さらに、NEWSでは、色々な人がインタビューされていて、中には、「葬式に出席できなかった」といった声も報道されていたそうです。
その現場を見た時、「ああ、たったひとつのミスがこれほどの大きなことになるのだ。ちょっとした気の緩み、油断、大丈夫かなあ、と思ってやってしまうことが、多くの人に、あるいは、その人生に影響してしまうのだ」と強烈に胸に響いたそうです。
「だから、どんなことでも基本に忠実に、しっかりと確認しながら進めなくてはいけないのだ」と。

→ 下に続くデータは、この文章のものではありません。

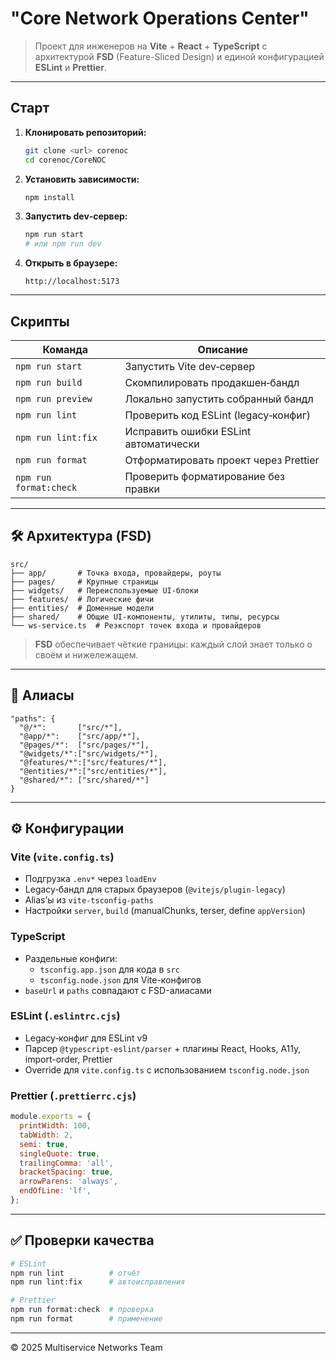 # "Core Network Operations Center"

> Проект для инженеров на **Vite** + **React** + **TypeScript** с архитектурой **FSD** (Feature-Sliced Design) и единой конфигурацией **ESLint** и **Prettier**.

---

## Старт

1. **Клонировать репозиторий:**
   ```bash
   git clone <url> corenoc
   cd corenoc/CoreNOC
   ```
2. **Установить зависимости:**
   ```bash
   npm install
   ```
3. **Запустить dev‑сервер:**
   ```bash
   npm run start
   # или npm run dev
   ```
4. **Открыть в браузере:**
   ```
   http://localhost:5173
   ```

---

## Скрипты

| Команда                | Описание                              |
| ---------------------- | ------------------------------------- |
| `npm run start`        | Запустить Vite dev‑сервер             |
| `npm run build`        | Скомпилировать продакшен‑бандл        |
| `npm run preview`      | Локально запустить собранный бандл    |
| `npm run lint`         | Проверить код ESLint (legacy‑конфиг)  |
| `npm run lint:fix`     | Исправить ошибки ESLint автоматически |
| `npm run format`       | Отформатировать проект через Prettier |
| `npm run format:check` | Проверить форматирование без правки   |

---

## 🛠 Архитектура (FSD)

```text
src/
├── app/       # Точка входа, провайдеры, роуты
├── pages/     # Крупные страницы
├── widgets/   # Переиспользуемые UI‑блоки
├── features/  # Логические фичи
├── entities/  # Доменные модели
├── shared/    # Общие UI‑компоненты, утилиты, типы, ресурсы
└── ws-service.ts  # Реэкспорт точек входа и провайдеров
```

> **FSD** обеспечивает чёткие границы: каждый слой знает только о своём и нижележащем.

---

## 🔗 Алиасы

```jsonc
"paths": {
  "@/*":       ["src/*"],
  "@app/*":    ["src/app/*"],
  "@pages/*":  ["src/pages/*"],
  "@widgets/*":["src/widgets/*"],
  "@features/*":["src/features/*"],
  "@entities/*":["src/entities/*"],
  "@shared/*": ["src/shared/*"]
}
```

---

## ⚙ Конфигурации

### Vite (`vite.config.ts`)

- Подгрузка `.env*` через `loadEnv`
- Legacy‑бандл для старых браузеров (`@vitejs/plugin-legacy`)
- Alias’ы из `vite-tsconfig-paths`
- Настройки `server`, `build` (manualChunks, terser, define `appVersion`)

### TypeScript

- Раздельные конфиги:
  - `tsconfig.app.json` для кода в `src`
  - `tsconfig.node.json` для Vite-конфигов
- `baseUrl` и `paths` совпадают с FSD-алиасами

### ESLint (`.eslintrc.cjs`)

- Legacy‑конфиг для ESLint v9
- Парсер `@typescript-eslint/parser` + плагины React, Hooks, A11y, import-order, Prettier
- Override для `vite.config.ts` с использованием `tsconfig.node.json`

### Prettier (`.prettierrc.cjs`)

```js
module.exports = {
  printWidth: 100,
  tabWidth: 2,
  semi: true,
  singleQuote: true,
  trailingComma: 'all',
  bracketSpacing: true,
  arrowParens: 'always',
  endOfLine: 'lf',
};
```

---

## ✅ Проверки качества

```bash
# ESLint
npm run lint          # отчёт
npm run lint:fix      # автоисправления

# Prettier
npm run format:check  # проверка
npm run format        # применение
```

---

© 2025 Multiservice Networks Team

彼は、この経験から、こう考えるようになったそうです。
「トラブルってあとから文書が回ってきて、警告されたりするけど、体験したことがない障害のレポートを読んでも、あまり切実に感じられることはないと思う。可能だったら、”現場に行って来い”をぜひやってみたい。もちろん、障害対応だって人手がいるだろうけど、若手のために現場を一度見せるのは重要なんじゃないか」
文章でわからないことは沢山あります。
肌で感じる、目の当たりにする衝撃というのは、何事にも替えがたい体験ではないかと思いました。
それにして、この上司、スゴイですね。
緊急時に、「空港に行って、見て来い」なんて、なかなか言えるものではありません。きっとこういう方が若手を育てていくマネージャなのでしょう。そして、このマネージャもかつて若かりし頃、同じ体験をしたのではないかとも思うのです。